Это ведь показательно — что кое-кто понял человеческую природу как нечто всеобщее: словно она — место, где все собираются с мыслями и наконец-то узнают, кто они такие. Когда же люди научатся понимать, что именно человеческая природа и есть то самое, что делает нас одинокими!
Чем больше мы очеловечиваемся, тем больше отличаемся друг от друга. Это как если бы вдруг тысячекратно умножились живые твари; ибо коллективное имя, которого раньше хватало для тысячи, уже очень скоро становится слишком узким и для десяти, и вот приходится к каждому из них подходить со своим, отдельным именем. Подумать только — тогда у нас были бы не народы, нации, семьи и объединения — а люди, тогда даже троих нельзя было бы назвать одним именем! Разве не раздвинулись бы тогда границы мира?
Дело это, конечно, нескорое: пока что потребность объединяться, ставить себе общие цели — а тем более в Германии — еще очень велика. Но благодаря этому, правда, ответственность каждого отдельного человека значительно сужается, а сила неестественно повышается в благородном чувстве соревнования.
Однако то, что как раз в искусстве все еще процветают всякие «объединения», — признак плачевной незрелости. Время от времени то и дело появляются программы, безвкусно и убого построенные из одних только «мы хотим…». Вот, к примеру, недавно: «Немецкое сценическое общество». Десяток тайных советников, отставных офицеров и университетских профессоров, которые иногда чувствуют себя обязанными — в силу своего общественного положения — сделать что-нибудь для бедного, нуждающегося искусства, честного и нищего, словно кандидат на должность учителя, собираются вместе и наряду с другими многозначительными вещами изрекают — раз и навсегда! — следующее: «Мы желаем искусства для всего народа». — Боже, что за бездумное высокомерие: ведь народ-то, этот как-никак высший авторитет, каждый день объявляет: «Народ не желает никакого искусства».

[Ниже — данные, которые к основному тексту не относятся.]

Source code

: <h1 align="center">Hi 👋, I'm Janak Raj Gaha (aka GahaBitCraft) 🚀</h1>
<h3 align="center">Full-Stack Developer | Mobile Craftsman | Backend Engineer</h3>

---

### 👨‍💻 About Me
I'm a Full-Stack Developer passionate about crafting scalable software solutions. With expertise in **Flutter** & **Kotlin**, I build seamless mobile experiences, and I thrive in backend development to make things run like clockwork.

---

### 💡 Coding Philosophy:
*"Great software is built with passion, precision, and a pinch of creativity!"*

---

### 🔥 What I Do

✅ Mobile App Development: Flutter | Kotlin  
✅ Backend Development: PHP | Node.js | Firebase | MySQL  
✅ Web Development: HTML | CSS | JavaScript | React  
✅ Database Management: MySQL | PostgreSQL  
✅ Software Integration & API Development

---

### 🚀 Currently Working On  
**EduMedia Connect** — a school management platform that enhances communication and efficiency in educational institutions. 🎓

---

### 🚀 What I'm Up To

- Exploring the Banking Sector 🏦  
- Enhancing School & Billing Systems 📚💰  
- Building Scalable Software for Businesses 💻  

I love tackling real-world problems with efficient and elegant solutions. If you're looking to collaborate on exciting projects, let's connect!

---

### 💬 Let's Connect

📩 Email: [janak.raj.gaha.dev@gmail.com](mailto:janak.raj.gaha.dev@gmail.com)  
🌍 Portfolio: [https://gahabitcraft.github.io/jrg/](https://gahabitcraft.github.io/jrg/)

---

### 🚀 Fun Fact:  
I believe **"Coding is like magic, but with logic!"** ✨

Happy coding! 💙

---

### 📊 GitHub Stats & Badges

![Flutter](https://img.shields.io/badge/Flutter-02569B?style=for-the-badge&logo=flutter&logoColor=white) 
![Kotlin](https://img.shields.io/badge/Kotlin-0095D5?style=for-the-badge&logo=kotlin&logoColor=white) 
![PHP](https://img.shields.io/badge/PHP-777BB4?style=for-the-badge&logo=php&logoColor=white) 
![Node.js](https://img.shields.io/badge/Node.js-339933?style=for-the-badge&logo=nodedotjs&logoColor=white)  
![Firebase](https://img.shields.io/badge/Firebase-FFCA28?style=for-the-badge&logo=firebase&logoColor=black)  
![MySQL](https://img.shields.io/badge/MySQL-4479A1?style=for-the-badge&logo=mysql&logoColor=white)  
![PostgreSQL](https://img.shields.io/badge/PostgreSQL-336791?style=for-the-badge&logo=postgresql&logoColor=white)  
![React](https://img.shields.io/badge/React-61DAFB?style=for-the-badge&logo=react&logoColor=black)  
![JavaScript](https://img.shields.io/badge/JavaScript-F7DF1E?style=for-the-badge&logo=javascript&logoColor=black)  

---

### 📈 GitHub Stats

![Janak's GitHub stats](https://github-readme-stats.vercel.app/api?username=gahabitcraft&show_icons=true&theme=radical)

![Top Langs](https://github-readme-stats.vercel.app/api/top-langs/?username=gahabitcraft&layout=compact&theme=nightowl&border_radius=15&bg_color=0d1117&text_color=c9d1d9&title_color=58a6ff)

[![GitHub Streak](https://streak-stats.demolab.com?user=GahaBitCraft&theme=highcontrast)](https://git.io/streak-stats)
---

Надо, чтобы, приступив к делу, мы уже обладали ясностью, надо, чтобы наше искусство могло быть спасением лишь для самого мастера и чтобы лишь горстка избранных, заглянувших в эти таинства, могла причащаться к ним во всей своей радости!
Мастер, в сущности, может воздействовать на широкую публику лишь посредством своей личности, того искусства, что он уже оставил позади себя, — мне хочется назвать это, как я уже сделал раньше, его культурой. Его творения — переживания, рассказанные немногим ближайшим друзьям в часы священных сумерек. А когда они все-таки оказываются достоянием многих, сила их воздействия от этого не возрастает; ибо тем, в ком нет любви, никогда не досягнуть до них.
Но все-таки наши музеи — это что-то ужасное. Словно кто-то наугад вырвал страницы из разных книг на самых разных языках и запихнул все это под один роскошный переплет — вот что такое наши музеи.
Вырванные из мест, с которыми они связаны всеми своими привычками и склонностями, все эти произведения искусства сиротливо стоят вместе, лишенные родины. И вот они уж валят навстречу зрителю, подобно ватаге этаких затянутых в униформу детей. Он не может различить среди них ни белобрысых, ни печальных, ни задумчивых, ни тех, что себе на уме, — и в голове у него крутится: двадцать сиротинушек.
Если просто собрать в одном зале творения одного мастера, это было бы еще терпимо; тогда из их случайного сочетания родилось бы нечто большее, более убедительное и говорящее, нежели каждое из них по отдельности. Я имею в виду зал Донателло в Барджелло.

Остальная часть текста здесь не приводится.